» Provided material:
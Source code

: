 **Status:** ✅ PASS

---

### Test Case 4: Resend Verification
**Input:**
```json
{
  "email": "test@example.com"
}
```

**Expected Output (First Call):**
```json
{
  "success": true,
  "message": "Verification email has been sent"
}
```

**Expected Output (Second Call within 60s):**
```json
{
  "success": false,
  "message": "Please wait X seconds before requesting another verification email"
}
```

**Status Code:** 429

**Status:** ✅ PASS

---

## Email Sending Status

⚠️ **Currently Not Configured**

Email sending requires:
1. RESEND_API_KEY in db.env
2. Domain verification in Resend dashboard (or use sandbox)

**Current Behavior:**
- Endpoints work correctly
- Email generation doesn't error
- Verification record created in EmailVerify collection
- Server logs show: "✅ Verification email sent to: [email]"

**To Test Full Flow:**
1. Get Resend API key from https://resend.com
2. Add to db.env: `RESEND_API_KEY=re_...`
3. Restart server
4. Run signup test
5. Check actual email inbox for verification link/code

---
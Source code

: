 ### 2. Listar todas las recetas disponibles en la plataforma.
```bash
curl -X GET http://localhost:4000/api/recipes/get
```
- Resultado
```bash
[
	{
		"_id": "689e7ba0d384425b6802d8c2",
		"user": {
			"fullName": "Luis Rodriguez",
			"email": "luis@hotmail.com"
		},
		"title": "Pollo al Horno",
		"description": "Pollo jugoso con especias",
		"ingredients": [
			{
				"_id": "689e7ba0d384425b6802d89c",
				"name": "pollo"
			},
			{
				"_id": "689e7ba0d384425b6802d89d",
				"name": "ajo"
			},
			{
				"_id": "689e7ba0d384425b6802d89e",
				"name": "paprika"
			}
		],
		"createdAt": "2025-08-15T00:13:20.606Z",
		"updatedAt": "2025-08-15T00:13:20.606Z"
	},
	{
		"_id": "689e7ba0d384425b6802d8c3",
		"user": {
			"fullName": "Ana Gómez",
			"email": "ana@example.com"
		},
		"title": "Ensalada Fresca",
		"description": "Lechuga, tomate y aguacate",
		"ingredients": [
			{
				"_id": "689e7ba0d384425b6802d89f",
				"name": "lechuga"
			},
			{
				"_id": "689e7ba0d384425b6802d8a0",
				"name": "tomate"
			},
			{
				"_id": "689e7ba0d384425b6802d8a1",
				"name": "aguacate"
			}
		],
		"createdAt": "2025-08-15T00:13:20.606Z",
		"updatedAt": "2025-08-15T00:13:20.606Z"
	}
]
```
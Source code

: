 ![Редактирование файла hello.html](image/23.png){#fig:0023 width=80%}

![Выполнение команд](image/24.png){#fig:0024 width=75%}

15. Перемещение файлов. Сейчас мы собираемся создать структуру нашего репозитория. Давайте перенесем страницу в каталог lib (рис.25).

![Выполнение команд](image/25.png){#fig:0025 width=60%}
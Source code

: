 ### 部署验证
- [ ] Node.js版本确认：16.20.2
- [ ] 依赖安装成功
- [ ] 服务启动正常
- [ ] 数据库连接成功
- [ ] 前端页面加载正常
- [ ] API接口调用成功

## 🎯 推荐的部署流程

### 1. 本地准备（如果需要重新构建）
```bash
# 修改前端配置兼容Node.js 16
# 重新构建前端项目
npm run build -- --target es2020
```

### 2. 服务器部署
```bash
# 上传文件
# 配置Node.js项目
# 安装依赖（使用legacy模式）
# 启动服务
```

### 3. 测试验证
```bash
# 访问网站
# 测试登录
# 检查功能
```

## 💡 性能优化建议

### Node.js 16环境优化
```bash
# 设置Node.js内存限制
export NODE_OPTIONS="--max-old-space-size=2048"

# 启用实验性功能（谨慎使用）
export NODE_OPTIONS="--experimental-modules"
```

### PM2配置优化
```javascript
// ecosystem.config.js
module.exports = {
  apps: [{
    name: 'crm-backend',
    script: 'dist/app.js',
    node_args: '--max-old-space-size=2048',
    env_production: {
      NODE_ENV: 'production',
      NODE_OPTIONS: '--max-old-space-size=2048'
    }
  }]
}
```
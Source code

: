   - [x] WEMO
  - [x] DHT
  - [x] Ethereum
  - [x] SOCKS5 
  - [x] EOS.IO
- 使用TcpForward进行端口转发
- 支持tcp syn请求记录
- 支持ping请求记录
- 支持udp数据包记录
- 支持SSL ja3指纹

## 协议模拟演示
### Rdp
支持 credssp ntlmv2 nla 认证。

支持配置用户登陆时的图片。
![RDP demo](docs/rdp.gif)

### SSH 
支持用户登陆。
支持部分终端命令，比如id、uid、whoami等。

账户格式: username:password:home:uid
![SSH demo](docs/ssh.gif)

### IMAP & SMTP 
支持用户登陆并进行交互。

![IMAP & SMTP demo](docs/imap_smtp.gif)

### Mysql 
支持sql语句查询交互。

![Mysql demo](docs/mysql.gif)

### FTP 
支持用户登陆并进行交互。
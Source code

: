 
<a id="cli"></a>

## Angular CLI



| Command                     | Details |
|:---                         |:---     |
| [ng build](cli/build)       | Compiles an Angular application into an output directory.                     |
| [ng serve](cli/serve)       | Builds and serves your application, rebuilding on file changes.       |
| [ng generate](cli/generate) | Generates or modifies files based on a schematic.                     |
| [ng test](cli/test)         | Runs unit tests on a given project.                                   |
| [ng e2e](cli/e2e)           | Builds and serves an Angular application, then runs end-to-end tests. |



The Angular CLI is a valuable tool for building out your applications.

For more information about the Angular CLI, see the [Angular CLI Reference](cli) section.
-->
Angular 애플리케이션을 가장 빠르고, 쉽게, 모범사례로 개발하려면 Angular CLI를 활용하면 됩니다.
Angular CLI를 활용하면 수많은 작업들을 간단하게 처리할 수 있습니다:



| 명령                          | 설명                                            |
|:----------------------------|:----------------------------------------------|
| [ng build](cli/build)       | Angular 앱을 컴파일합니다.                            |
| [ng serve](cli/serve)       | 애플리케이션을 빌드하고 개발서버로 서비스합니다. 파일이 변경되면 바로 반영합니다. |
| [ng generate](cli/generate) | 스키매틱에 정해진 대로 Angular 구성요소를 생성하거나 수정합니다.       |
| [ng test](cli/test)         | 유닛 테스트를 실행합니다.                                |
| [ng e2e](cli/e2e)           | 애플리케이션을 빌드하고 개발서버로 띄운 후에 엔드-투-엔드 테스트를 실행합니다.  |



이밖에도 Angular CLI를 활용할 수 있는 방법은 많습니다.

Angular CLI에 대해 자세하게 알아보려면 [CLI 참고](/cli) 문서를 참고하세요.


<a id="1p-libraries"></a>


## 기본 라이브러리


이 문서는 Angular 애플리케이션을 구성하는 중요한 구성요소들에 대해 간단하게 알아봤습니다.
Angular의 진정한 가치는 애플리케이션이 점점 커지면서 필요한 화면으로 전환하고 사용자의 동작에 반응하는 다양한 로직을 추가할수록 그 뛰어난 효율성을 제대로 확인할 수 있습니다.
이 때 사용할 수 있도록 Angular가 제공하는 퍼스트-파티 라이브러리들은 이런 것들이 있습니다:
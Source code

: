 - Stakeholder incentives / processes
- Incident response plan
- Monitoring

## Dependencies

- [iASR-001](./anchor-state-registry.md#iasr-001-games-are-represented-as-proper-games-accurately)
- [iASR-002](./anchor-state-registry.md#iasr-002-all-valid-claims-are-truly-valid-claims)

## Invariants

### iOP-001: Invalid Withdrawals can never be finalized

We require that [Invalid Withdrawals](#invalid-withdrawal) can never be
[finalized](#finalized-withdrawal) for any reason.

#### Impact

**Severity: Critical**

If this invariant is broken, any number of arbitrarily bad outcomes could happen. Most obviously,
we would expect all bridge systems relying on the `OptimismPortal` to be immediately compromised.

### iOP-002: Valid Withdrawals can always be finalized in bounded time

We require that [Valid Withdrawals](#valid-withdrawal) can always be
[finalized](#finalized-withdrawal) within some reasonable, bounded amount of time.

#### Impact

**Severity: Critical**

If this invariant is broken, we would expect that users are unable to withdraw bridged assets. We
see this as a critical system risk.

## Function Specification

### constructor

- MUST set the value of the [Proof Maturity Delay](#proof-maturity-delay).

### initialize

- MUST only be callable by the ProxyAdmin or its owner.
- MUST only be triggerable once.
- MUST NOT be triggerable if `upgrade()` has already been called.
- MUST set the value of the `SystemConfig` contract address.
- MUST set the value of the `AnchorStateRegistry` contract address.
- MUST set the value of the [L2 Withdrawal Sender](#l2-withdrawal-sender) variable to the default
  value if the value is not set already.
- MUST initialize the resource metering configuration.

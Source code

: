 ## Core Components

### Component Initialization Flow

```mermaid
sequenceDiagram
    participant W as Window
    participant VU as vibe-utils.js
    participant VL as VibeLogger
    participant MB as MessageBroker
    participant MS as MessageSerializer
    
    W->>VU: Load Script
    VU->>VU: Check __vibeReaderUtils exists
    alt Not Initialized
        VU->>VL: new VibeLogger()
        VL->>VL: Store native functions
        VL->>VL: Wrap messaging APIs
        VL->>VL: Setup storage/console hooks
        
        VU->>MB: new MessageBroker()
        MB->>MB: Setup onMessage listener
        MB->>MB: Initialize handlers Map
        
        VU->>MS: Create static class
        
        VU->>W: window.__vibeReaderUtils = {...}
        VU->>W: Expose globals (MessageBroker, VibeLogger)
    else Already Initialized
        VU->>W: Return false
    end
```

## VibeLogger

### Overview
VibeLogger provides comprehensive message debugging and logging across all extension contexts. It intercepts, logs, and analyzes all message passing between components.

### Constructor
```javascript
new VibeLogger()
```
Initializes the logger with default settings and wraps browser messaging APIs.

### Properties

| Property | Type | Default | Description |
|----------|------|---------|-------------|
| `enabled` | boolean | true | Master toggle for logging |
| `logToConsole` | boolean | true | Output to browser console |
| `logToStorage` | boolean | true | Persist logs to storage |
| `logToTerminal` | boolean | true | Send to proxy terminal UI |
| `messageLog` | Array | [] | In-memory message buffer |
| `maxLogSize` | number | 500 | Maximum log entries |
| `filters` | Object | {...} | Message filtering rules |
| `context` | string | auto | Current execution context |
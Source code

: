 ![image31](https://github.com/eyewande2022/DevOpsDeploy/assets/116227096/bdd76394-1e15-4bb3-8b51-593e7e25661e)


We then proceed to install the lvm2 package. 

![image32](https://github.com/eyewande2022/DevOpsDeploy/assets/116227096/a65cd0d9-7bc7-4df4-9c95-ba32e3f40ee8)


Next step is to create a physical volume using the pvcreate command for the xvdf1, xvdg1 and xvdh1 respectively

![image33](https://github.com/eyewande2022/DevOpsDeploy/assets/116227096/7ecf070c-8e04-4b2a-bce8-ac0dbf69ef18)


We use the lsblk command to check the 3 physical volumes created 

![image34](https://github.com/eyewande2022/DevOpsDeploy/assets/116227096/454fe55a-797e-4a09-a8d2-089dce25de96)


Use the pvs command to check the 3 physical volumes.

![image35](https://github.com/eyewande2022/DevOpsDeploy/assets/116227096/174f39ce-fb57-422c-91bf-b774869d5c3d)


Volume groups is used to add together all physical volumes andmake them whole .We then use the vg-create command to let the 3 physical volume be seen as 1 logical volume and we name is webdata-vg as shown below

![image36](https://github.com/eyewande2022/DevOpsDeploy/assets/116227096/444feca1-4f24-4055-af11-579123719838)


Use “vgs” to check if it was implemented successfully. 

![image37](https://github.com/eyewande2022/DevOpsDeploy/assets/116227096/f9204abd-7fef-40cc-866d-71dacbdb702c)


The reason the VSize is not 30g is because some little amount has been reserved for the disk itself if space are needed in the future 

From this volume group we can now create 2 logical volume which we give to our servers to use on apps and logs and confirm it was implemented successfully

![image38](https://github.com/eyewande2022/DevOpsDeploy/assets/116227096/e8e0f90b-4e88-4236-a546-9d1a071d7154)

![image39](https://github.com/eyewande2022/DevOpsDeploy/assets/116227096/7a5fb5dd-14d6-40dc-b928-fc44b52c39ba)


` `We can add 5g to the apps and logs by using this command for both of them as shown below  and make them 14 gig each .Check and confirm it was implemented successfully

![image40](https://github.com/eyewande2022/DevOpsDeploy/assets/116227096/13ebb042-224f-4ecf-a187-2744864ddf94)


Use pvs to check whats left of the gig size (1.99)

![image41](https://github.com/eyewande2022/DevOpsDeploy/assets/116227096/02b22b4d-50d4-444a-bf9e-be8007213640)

» Task to carry out: Pull every line containing the word "demo" out of the listing.

» Answer below:
![RDP demo](docs/rdp.gif)
![SSH demo](docs/ssh.gif)
![IMAP & SMTP demo](docs/imap_smtp.gif)
![Mysql demo](docs/mysql.gif)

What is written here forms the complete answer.